Does anyone have an idea of what I can do to try to debug this problem?

Please send me the output of http://localhost:9200/_nodes/stats?pretty&human
If my guess is correct, most of the heap is occupied by the filed data cache.
If that is the case we have alternative to reduce the filed data cache.

You need to dump the node stats API and maybe the heap and find out what's sitting on the heap that can not be freed (field data, suggesters, etc.). Then you'll have to address accordingly.

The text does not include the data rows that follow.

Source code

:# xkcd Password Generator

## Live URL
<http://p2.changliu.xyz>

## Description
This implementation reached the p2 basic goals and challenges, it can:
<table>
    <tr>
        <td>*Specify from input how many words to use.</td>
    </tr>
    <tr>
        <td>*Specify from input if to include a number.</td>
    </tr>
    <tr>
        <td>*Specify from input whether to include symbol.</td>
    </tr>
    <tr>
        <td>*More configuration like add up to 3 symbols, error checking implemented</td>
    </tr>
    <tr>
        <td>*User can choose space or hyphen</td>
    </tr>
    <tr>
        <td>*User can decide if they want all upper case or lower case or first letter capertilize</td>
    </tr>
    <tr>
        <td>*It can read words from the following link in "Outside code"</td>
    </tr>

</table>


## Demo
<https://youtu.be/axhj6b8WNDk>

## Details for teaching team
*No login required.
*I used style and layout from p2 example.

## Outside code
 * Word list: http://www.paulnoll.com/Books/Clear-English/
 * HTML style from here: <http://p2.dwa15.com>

I ran that and it was a really really long output. I made a gist on github for it:
gist

Thanks for helping me look into it! I'm still not proficient enough myself to be able to debug this type of problems.

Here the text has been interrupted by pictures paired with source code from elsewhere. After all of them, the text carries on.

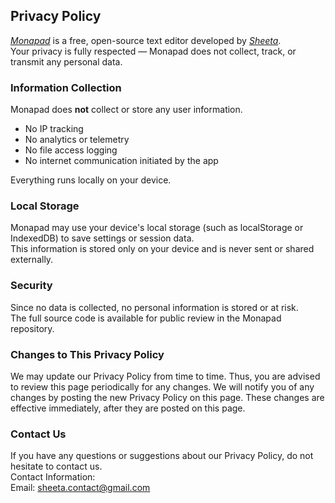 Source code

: ## Privacy Policy

_[Monapad](https://github.com/sheetau/monapad)_ is a free, open-source text editor developed by _[Sheeta](https://github.com/sheetau)_.  
Your privacy is fully respected — Monapad does not collect, track, or transmit any personal data.

### Information Collection

Monapad does **not** collect or store any user information.

- No IP tracking
- No analytics or telemetry
- No file access logging
- No internet communication initiated by the app

Everything runs locally on your device.

### Local Storage

Monapad may use your device's local storage (such as localStorage or IndexedDB) to save settings or session data.  
This information is stored only on your device and is never sent or shared externally.

### Security

Since no data is collected, no personal information is stored or at risk.  
The full source code is available for public review in the Monapad repository.

### Changes to This Privacy Policy

We may update our Privacy Policy from time to time. Thus, you are advised to review this page periodically for any changes. We will notify you of any changes by posting the new Privacy Policy on this page. These changes are effective immediately, after they are posted on this page.

### Contact Us

If you have any questions or suggestions about our Privacy Policy, do not hesitate to contact us.  
Contact Information:  
Email: sheeta.contact@gmail.com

ursa-es-data-node-18 is one of the problematic nodes at the moment.

It seems, the output which you send is not during the problematic period.
Based on the out put cluster is started around 50 mins back and there are no frequent GCs happening on any machines.
Can you please send me the output when your cluster is un-responsive state?

Also, some other observations:
22 node cluster
only 1 eligible mater node.
1 client node
20 data nodes.
In my opinion, only master node for this cluster is very bad choice. We need to have at least 3 master nodes to make the cluster highly available.